▶ _Exercise details_: Taking the line with "position $x_i$, let" as the first and the line with "The following condition" as the last, set down exactly every line in that range from the entries below, and no more.

:::::

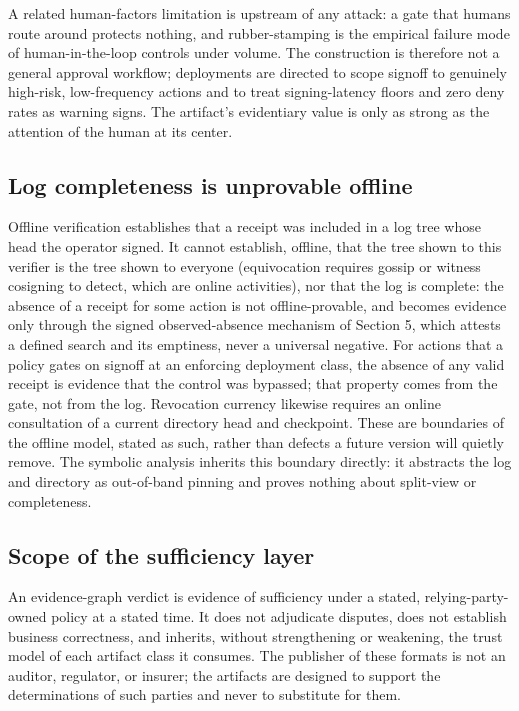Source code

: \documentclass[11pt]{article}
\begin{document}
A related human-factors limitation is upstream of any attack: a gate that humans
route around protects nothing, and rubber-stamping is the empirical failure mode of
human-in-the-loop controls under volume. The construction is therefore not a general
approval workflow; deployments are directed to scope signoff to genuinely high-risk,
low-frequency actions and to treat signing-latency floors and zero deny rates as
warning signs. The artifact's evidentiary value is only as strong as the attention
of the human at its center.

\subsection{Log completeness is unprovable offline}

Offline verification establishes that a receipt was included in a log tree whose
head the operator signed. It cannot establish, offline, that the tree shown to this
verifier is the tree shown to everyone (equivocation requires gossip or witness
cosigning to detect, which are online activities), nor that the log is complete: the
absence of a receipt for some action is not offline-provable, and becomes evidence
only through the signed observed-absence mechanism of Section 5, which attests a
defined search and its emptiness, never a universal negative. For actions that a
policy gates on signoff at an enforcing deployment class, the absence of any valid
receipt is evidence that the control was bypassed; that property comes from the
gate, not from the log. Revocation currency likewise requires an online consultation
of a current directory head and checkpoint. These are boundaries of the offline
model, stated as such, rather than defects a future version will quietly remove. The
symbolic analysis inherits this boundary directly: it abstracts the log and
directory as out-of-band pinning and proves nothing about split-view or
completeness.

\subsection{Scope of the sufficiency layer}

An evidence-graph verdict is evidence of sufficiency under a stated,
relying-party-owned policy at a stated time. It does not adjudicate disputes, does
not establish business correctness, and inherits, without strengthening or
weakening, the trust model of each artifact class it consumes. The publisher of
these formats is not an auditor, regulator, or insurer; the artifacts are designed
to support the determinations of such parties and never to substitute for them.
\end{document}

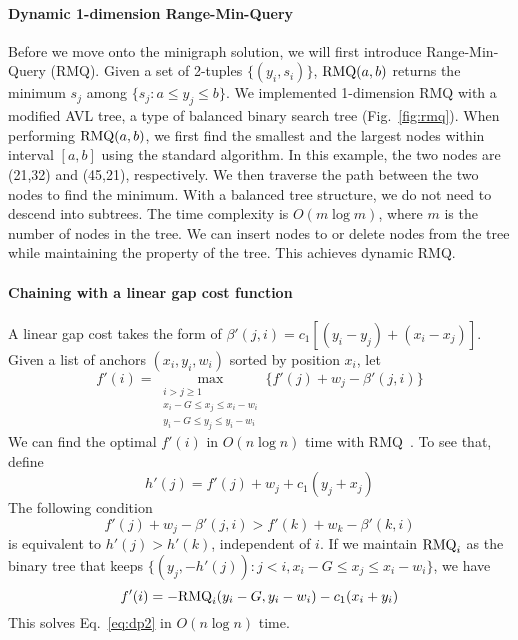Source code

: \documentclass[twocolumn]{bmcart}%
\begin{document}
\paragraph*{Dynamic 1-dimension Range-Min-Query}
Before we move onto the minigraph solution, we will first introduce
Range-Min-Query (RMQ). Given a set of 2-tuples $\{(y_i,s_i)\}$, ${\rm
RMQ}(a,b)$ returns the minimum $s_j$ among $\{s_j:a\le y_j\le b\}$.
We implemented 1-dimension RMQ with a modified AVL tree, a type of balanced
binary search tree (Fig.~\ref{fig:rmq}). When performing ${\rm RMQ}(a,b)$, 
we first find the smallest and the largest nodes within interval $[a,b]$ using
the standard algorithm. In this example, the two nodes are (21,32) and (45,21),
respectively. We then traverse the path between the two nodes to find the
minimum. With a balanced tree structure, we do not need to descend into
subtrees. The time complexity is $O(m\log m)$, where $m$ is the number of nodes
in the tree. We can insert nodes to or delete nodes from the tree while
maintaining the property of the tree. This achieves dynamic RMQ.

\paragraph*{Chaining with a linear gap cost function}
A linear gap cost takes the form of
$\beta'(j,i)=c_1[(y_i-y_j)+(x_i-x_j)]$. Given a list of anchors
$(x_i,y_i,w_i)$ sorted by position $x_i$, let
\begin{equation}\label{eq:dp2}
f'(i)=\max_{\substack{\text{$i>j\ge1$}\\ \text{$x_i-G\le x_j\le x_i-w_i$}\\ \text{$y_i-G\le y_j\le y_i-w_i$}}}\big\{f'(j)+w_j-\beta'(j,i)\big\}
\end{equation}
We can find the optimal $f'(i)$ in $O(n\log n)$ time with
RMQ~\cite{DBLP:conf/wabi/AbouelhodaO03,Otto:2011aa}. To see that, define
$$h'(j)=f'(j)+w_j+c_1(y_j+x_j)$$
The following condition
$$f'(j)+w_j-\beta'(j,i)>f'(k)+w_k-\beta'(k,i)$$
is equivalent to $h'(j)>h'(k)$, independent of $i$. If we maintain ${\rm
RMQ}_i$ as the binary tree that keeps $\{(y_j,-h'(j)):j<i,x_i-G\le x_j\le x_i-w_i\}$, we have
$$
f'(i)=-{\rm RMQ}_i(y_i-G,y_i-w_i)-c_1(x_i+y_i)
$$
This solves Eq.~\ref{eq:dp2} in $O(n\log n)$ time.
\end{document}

:::::

▶ _Solution for this exercise_:
$(x_i,y_i,w_i)$ sorted by position $x_i$, let
\begin{equation}\label{eq:dp2}
f'(i)=\max_{\substack{\text{$i>j\ge1$}\\ \text{$x_i-G\le x_j\le x_i-w_i$}\\ \text{$y_i-G\le y_j\le y_i-w_i$}}}\big\{f'(j)+w_j-\beta'(j,i)\big\}
\end{equation}
We can find the optimal $f'(i)$ in $O(n\log n)$ time with
RMQ~\cite{DBLP:conf/wabi/AbouelhodaO03,Otto:2011aa}. To see that, define
$$h'(j)=f'(j)+w_j+c_1(y_j+x_j)$$
The following condition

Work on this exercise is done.